I withered at the consideration of the underground tombs and the things that may lurk down there, but I buried my fear lower than the corpses and let the heat of the Angellight seal it away, at least for now.
If we wanted answers, if we wanted to wrest control of our lives back from those who had refused to give us answers, we needed to do this.
“What have we learned from the coded scroll?” I asked, pushing to my feet and dusting off my hands. We had to return to the others and get moving.
Tolek rolled up the parchment, stowing it carefully away. “There’s a name repeated multiple times, though we don’t know who it is.”
“What name?”
“Echnid,” Tol said. He handed me a canteen to add to my pack.
“Do you think it’s one of the Fates?” I asked. “Since their names are only given to Starsearchers.”
“Could be.” Tol dragged a hand across his scruff, considering as we clamored up the bank and onto the jungle path. “There’s a lot of mentions of sacrificial stars and other ominous things in all three scrolls. The word Fatecatchers was used a few times in the final reading.”
“Fatecatchers?” I repeated.
Tol shook his head. “There’s no explanation for them. Or at least not one I’ve deciphered yet.”
He slipped into a tense silence, eyes narrowed on the branches above. Soon, our friends’ voices echoed from the road up ahead. Before Tol and I came into view, I grabbed his wrist. He turned his chocolate eyes on me, a brow raised as if to say yes?
“Is something else bothering you?” I asked. “Besides the threats and mentions of sacrifices.”
His jaw ticked at the word, but he peeked around the trees, making sure the others were far enough not to overhear. “Lyria,” he admitted.
“What about her?”
“I’ve tried to talk to her a few times since she came back from Banix, but other than group gatherings, she’s been avoiding me. Mila said she won’t talk about the war, but I know it left scars.”

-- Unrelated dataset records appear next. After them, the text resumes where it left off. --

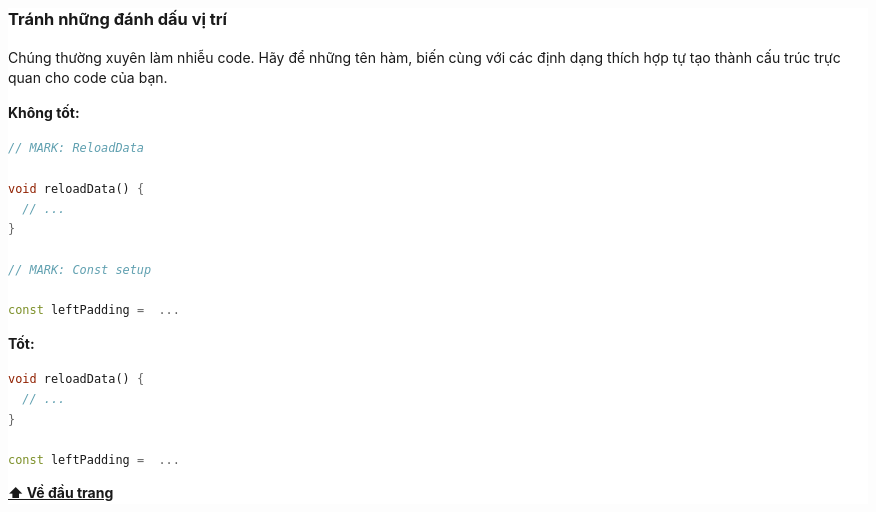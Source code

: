 ### Tránh những đánh dấu vị trí
Chúng thường xuyên làm nhiễu code. Hãy để những tên hàm, biến cùng với các
định dạng thích hợp tự tạo thành cấu trúc trực quan cho code của bạn.

**Không tốt:**
```dart
// MARK: ReloadData

void reloadData() {
  // ...
}

// MARK: Const setup

const leftPadding =  ...

```

**Tốt:**
```dart
void reloadData() {
  // ...
}

const leftPadding =  ...
```
**[⬆ Về đầu trang](#mục-lục)**

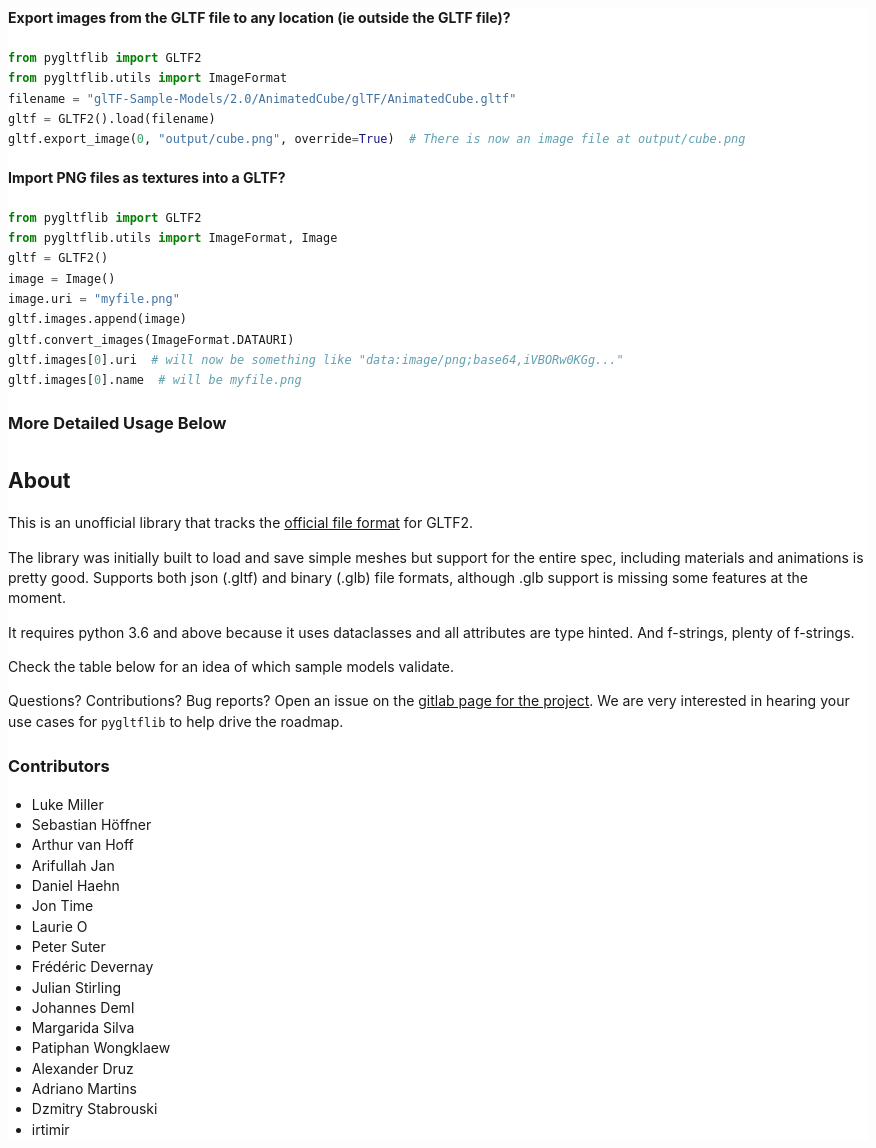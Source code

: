 
#### Export images from the GLTF file to any location (ie outside the GLTF file)?
```python
from pygltflib import GLTF2
from pygltflib.utils import ImageFormat
filename = "glTF-Sample-Models/2.0/AnimatedCube/glTF/AnimatedCube.gltf"
gltf = GLTF2().load(filename)
gltf.export_image(0, "output/cube.png", override=True)  # There is now an image file at output/cube.png
```


#### Import PNG files as textures into a GLTF?
```python
from pygltflib import GLTF2
from pygltflib.utils import ImageFormat, Image
gltf = GLTF2()
image = Image()
image.uri = "myfile.png"
gltf.images.append(image)
gltf.convert_images(ImageFormat.DATAURI)
gltf.images[0].uri  # will now be something like "data:image/png;base64,iVBORw0KGg..."
gltf.images[0].name  # will be myfile.png
```


### More Detailed Usage Below

## About
This is an unofficial library that tracks the [official file format](https://github.com/KhronosGroup/glTF/blob/master/specification/2.0/README.md) for GLTF2. 

The library was initially built to load and save simple meshes but support for the entire spec, including materials 
and animations is pretty good. Supports both json (.gltf) and binary (.glb) file formats, although .glb support 
is missing some features at the moment. 

It requires python 3.6 and above because it uses dataclasses and all attributes are type hinted. And f-strings, plenty of f-strings.

Check the table below for an idea of which sample models validate.

Questions? Contributions? Bug reports? Open an issue on the [gitlab page for the project](https://gitlab.com/dodgyville/pygltflib).
We are very interested in hearing your use cases for `pygltflib` to help drive the roadmap.

### Contributors
* Luke Miller
* Sebastian Höffner
* Arthur van Hoff
* Arifullah Jan
* Daniel Haehn
* Jon Time
* Laurie O
* Peter Suter
* Frédéric Devernay
* Julian Stirling
* Johannes Deml
* Margarida Silva 
* Patiphan Wongklaew
* Alexander Druz
* Adriano Martins
* Dzmitry Stabrouski
* irtimir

How could it not? “Do you want me to try to talk to her?”
“As a Revered?”
“As whatever she needs,” I corrected, and took a step closer. “Whatever you need, too, Tolek. I’m here for you.”

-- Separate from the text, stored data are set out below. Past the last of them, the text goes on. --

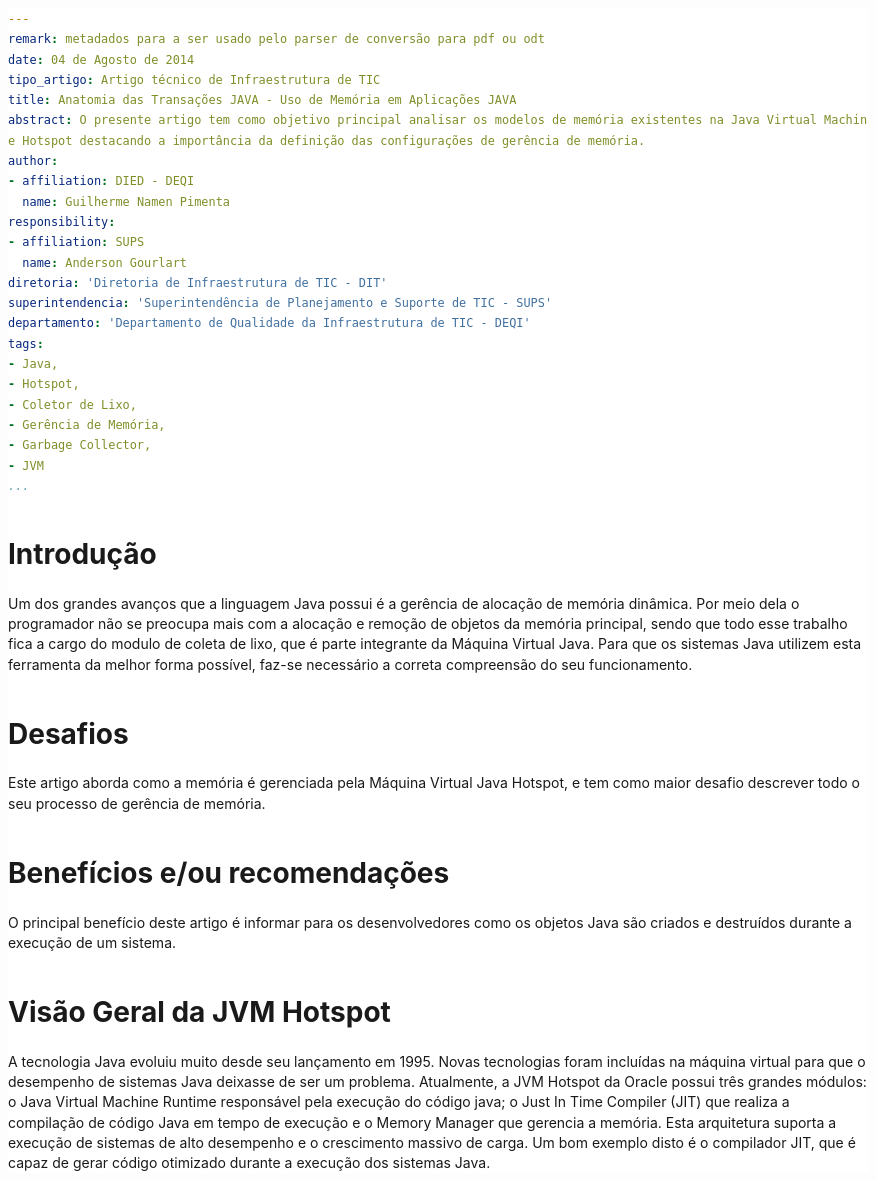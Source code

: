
 ```yaml
---
remark: metadados para a ser usado pelo parser de conversão para pdf ou odt
date: 04 de Agosto de 2014
tipo_artigo: Artigo técnico de Infraestrutura de TIC
title: Anatomia das Transações JAVA - Uso de Memória em Aplicações JAVA
abstract: O presente artigo tem como objetivo principal analisar os modelos de memória existentes na Java Virtual Machine Hotspot destacando a importância da definição das configurações de gerência de memória.
author:
- affiliation: DIED - DEQI
  name: Guilherme Namen Pimenta
responsibility:
- affiliation: SUPS
  name: Anderson Gourlart
diretoria: 'Diretoria de Infraestrutura de TIC - DIT'
superintendencia: 'Superintendência de Planejamento e Suporte de TIC - SUPS'
departamento: 'Departamento de Qualidade da Infraestrutura de TIC - DEQI'
tags:
- Java,
- Hotspot,
- Coletor de Lixo,
- Gerência de Memória,
- Garbage Collector,
- JVM
...
```


Introdução
==========
Um dos grandes avanços que a linguagem Java possui é a gerência de alocação de memória dinâmica. Por meio dela o programador não se preocupa mais com a alocação e remoção de objetos da memória principal, sendo que todo esse trabalho fica a cargo do modulo de coleta de lixo, que é parte integrante da Máquina Virtual Java. Para que os sistemas Java utilizem esta ferramenta da melhor forma possível, faz-se necessário a correta compreensão do seu funcionamento.

Desafios
========

Este artigo aborda como a memória é gerenciada pela Máquina Virtual Java Hotspot, e tem como maior desafio descrever todo o seu processo de gerência de memória.

Benefícios e/ou recomendações
=============================

O principal benefício deste artigo é informar para os desenvolvedores como os objetos Java são criados e destruídos durante a execução de um sistema.


Visão Geral da JVM Hotspot
=================

A tecnologia Java evoluiu muito desde seu lançamento em 1995. Novas tecnologias foram incluídas na máquina virtual para que o desempenho de sistemas Java deixasse de ser um problema. Atualmente, a JVM Hotspot da Oracle possui três grandes módulos: o Java Virtual Machine Runtime responsável pela execução do código java; o Just In Time Compiler (JIT) que realiza a compilação de código Java em tempo de execução e o Memory Manager que gerencia a memória. Esta arquitetura suporta a execução de sistemas de alto desempenho e o crescimento massivo de carga. Um bom exemplo disto é o compilador JIT, que é capaz de gerar código otimizado durante a execução dos sistemas Java.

He brushed a strand of hair behind my ear, fingers lingering along my jaw. “I know, apeagna . Thank you.”
At that moment, Cypherion’s voice rose through the trees, reminding everyone we had to hurry if we were going to make it to our stop tonight—a fact he was disgruntled by. Malakai and Tolek had been dragging him off his horse at every rest point, forcing him to sleep and eat, though he wanted to keep riding.
“He’s worrying me a bit, too,” I whispered to Tolek.

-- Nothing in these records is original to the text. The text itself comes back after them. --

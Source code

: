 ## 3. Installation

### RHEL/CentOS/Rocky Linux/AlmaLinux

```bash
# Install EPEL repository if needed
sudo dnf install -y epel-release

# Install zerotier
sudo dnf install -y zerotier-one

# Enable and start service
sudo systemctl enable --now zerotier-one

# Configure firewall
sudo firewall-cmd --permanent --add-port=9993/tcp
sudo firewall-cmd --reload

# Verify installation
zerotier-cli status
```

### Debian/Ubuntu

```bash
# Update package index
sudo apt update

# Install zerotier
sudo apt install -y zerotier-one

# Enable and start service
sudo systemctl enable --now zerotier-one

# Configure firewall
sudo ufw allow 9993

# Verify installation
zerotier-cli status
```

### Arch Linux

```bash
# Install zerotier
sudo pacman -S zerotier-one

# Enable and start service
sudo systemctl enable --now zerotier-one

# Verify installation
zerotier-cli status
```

He narrowed his eyes on the swinging vines ahead. “He’s been a bit cagey about this contact of his in Valyn and what the plan is.”
I sighed. “I trust him implicitly, but…” I didn’t want to admit it. To even suggest Cyph was allowing nerves to rule his decisions. We’d all be acting the same way if it was us in his position.
Tolek seemed to understand, squeezing my hand. “He’ll relax once we get her. Let’s keep going.”
As we walked on, I squeezed Tol’s hand back. “Thank you,” I told him. “I couldn’t do any of this without you.”
And I knew how much pressure he was putting on himself. To decode the scrolls, to translate the Endasi, to keep me and everyone else here safe.
Tolek lifted my hand to his lips and placed a chaste kiss there, though the promise burning in his eyes was anything but. “It’s my pleasure, Alabath.”
The next morning, I woke to Cypherion prodding me in the shoulder.
I rocked upright, blinking away the sleep as the jungle canopy and closely packed trees swam into focus. “Is everything okay?”
“I heard from my contact in Valyn.” Cyph’s voice was frantic enough to rouse Tolek beside me, his hair standing on edge and stubble thick. “We have a meeting place and time.”